The paper prompted an animated exchange, reflecting on whether the challenge lies in organizational design, in training managers to develop aesthetic judgment, or in other factors yet to be unveiled.

PhD students Dequn Teng and Chen Ye in the Heckscher-Ohlin room at Sveavägen 65. Photograph: Majlin Skjetne
Legitimacy, intermediaries, and radical change
Across eleven papers and a full day of debate, several key themes emerged.
The question of legitimacy ran through almost every session, as the contested, dynamic, and often political process it is. Who gets to decide what counts as valid creative work? How does that change over time, across geographies, and across institutional contexts?
The role of intermediaries such as festivals, curators, investors, platforms, and audiences repeatedly emerged as a site of both gatekeeping and enabling. Events, in particular, appeared as under-theorized actors in the legitimation of radical innovation: not just passive venues, but active shapers of what gets heard, seen, and taken seriously.

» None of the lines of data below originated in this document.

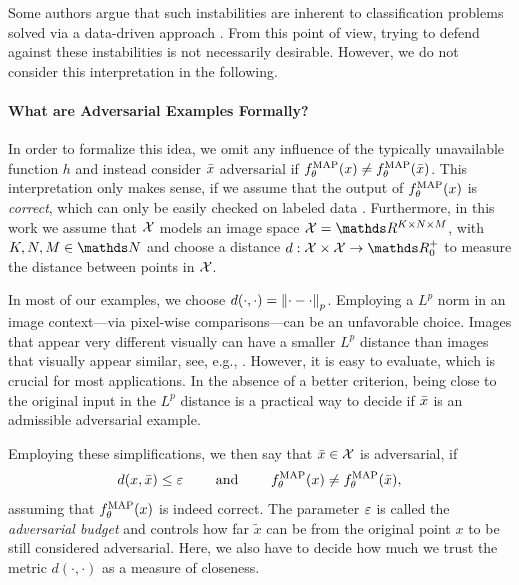 \begin{remark}{}{}
Some authors argue that such instabilities are inherent to classification problems solved via a data-driven approach \cite{shafahi2018adversarial, fawzi2018adversarial}. From this point of view, trying to defend against these instabilities is not necessarily desirable. However, we do not consider this interpretation in the following.
\end{remark}
%
%
%
\paragraph{What are Adversarial Examples Formally?} In order to formalize this idea, we omit any influence of the typically unavailable function $h$ and instead consider $\bar{x}$ adversarial if $f_\theta^{\operatorname{MAP}}(x)\neq f^{\operatorname{MAP}}_\theta(\bar{x})$. This interpretation only makes sense, if we assume that the output of  $f^{\operatorname{MAP}}_\theta(x)$ is \emph{correct}, which can only be easily checked on labeled data \cite{bungert2023begins}. Furthermore, in this work we assume that $\mathcal{X}$ models an image space $\Inp=\R^{K\times N\times M}$, with $K,N,M\in\N$ and choose a distance $d:\Inp\times\Inp\to\R^+_0$ to measure the distance between points in $\mathcal{X}$. 
%
\begin{remark}{}{}
In most of our examples, we choose $d(\cdot,\cdot) = \left\|\cdot - \cdot\right\|_p$. Employing a $L^p$ norm in an image context---via pixel-wise comparisons---can be an unfavorable choice. Images that appear very different visually can have a smaller $L^p$ distance than images that visually appear similar, see, e.g., \cite[Fig. 16]{stanczuk2021wasserstein}. However, it is easy to evaluate, which is crucial for most applications. In the absence of a better criterion, being close to the original input in the $L^p$ distance is a practical way to decide if $\bar{x}$ is an admissible adversarial example. 
\end{remark}
%
%
\noindent%
Employing these simplifications, we then say that $\bar{x}\in\mathcal{X}$ is adversarial, if
%
\begin{align*}
d(x,\bar{x}) \leq \varepsilon \qquad \text{ and } \qquad f_\theta^{\operatorname{MAP}}(x)\neq f_\theta^{\operatorname{MAP}}(\bar{x}),
\end{align*}
%
assuming that $f_\theta^{\operatorname{MAP}}(x)$ is indeed correct. The parameter $\varepsilon$ is called the \emph{adversarial budget} and controls how far $\tilde{x}$ can be from the original point $x$ to be still considered adversarial. Here, we also have to decide how much we trust the metric $d(\cdot,\cdot)$ as a measure of closeness.
%
%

Running beneath all of the discussions was a broader question about what radical actually means in creative industries. Is it a reconfiguration of the evaluative system? The creation of a new category, or is it dealing with how creativity is experienced?
In addition to theory, the answer matters for the creators, platforms, and institutions trying to make sense of what is genuinely new in a world changing faster than existing frameworks can keep up.